#### [Exercise]
Read through the records below and copy each line that uses the word "Dashboard".

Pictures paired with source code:
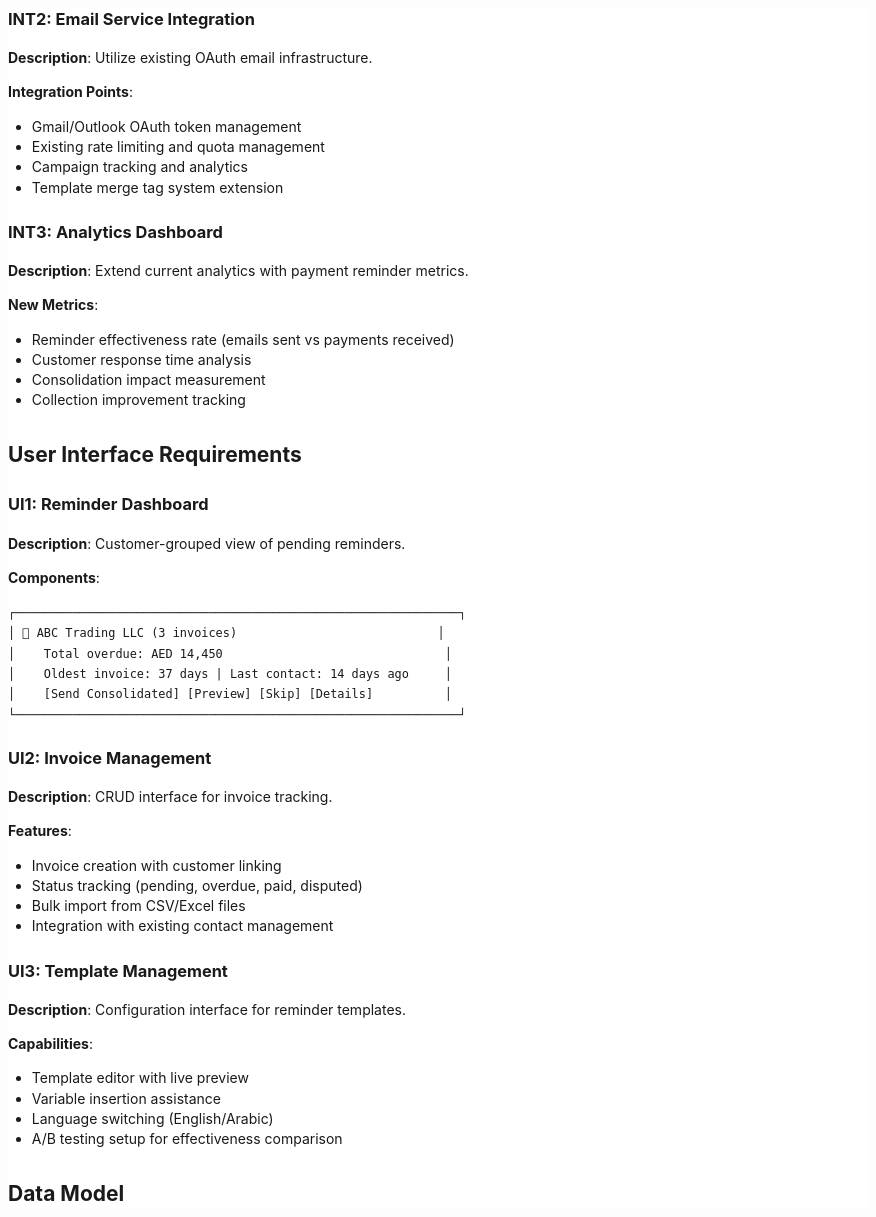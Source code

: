 ### INT2: Email Service Integration
**Description**: Utilize existing OAuth email infrastructure.

**Integration Points**:
- Gmail/Outlook OAuth token management
- Existing rate limiting and quota management
- Campaign tracking and analytics
- Template merge tag system extension

### INT3: Analytics Dashboard
**Description**: Extend current analytics with payment reminder metrics.

**New Metrics**:
- Reminder effectiveness rate (emails sent vs payments received)
- Customer response time analysis
- Consolidation impact measurement
- Collection improvement tracking

## User Interface Requirements

### UI1: Reminder Dashboard
**Description**: Customer-grouped view of pending reminders.

**Components**:
```
┌──────────────────────────────────────────────────────────────┐
│ 🔴 ABC Trading LLC (3 invoices)                            │
│    Total overdue: AED 14,450                               │
│    Oldest invoice: 37 days | Last contact: 14 days ago     │
│    [Send Consolidated] [Preview] [Skip] [Details]          │
└──────────────────────────────────────────────────────────────┘
```

### UI2: Invoice Management
**Description**: CRUD interface for invoice tracking.

**Features**:
- Invoice creation with customer linking
- Status tracking (pending, overdue, paid, disputed)
- Bulk import from CSV/Excel files
- Integration with existing contact management

### UI3: Template Management
**Description**: Configuration interface for reminder templates.

**Capabilities**:
- Template editor with live preview
- Variable insertion assistance
- Language switching (English/Arabic)
- A/B testing setup for effectiveness comparison

## Data Model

#### [Written response]
### INT3: Analytics Dashboard
### UI1: Reminder Dashboard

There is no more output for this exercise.